Six Sigma–Metrics Reveal Secrets


Why are metrics important in Six Sigma?   According to the authors of the book Six Sigma:  The Breakthrough Management Strategy Revolutionizing the World’s Top Corporations, Ikel Harry, Ph.D., and Richard Schroder, metrics establish the difference between perception, intuition, and reality.

Let’s say there is some problem that is causing defects, a problem that is detected by an inspection process.   That outcome is referred to as “Y”.   Now let’s say that engineers get together and brainstorm to find out what the potential cause is of that visible problem, and let’s call that potential cause “X”.   In order to change the outcome “Y”, you have to change the potential cause “X”.

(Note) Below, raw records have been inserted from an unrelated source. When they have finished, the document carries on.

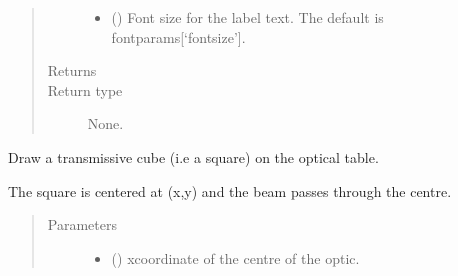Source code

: \documentclass[letterpaper,10pt,english]{sphinxmanual}
\begin{document}
\begin{fulllineitems}
\begin{fulllineitems}
\begin{quote}
\begin{description}
\begin{itemize}
\item {} 
\sphinxAtStartPar
{} (\sphinxstyleliteralemphasis{\sphinxupquote{, }}) \textendash{} Font size for the label text. The default is fontparams{[}‘fontsize’{]}.

\end{itemize}

\item[{Returns}] \leavevmode
\sphinxAtStartPar


\item[{Return type}] \leavevmode
\sphinxAtStartPar
None.

\end{description}\end{quote}

\end{fulllineitems}


\begin{fulllineitems}
\label{\detokenize{index:pyopticaltable.OpticalTable.transmissive_cube}}
\sphinxAtStartPar
Draw a transmissive cube (i.e a square) on the optical table.

\sphinxAtStartPar
The square is centered at (x,y) and the beam passes through the centre.
\begin{quote}\begin{description}
\item[{Parameters}] \leavevmode\begin{itemize}
\item {} 
\sphinxAtStartPar
{} () \textendash{} x\sphinxhyphen{}coordinate of the centre of the optic.


\end{itemize}
\end{description}
\end{quote}
\end{fulllineitems}
\end{fulllineitems}
\end{document}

The Six Sigma process focuses on the potential cause “X”.   Let’s say the engineers mentioned in the paragraph above change the process so as to change the potential cause “X”, and then they see if the outcome “Y” occurs.   If “Y” still occurs, then despite their intuition that “X” caused “Y” to occur, they have found through the Six Sigma process that “X” did not indeed cause “Y” as they believed.   It separates the intuition they had about where the problem was and the reality of where it wasn’t.   That’s obviously not the end of the story, because now the engineers have to go back to the proverbial blackboard and figure out a different culprit for the hidden cause of the visible outcome “Y”.

This means that, once the hidden cause “X” is found, changed and then proved via statistics that it also changes the outcome “Y”, then this means that engineers have found a correlation between the two.   Wow, that means they are done, right?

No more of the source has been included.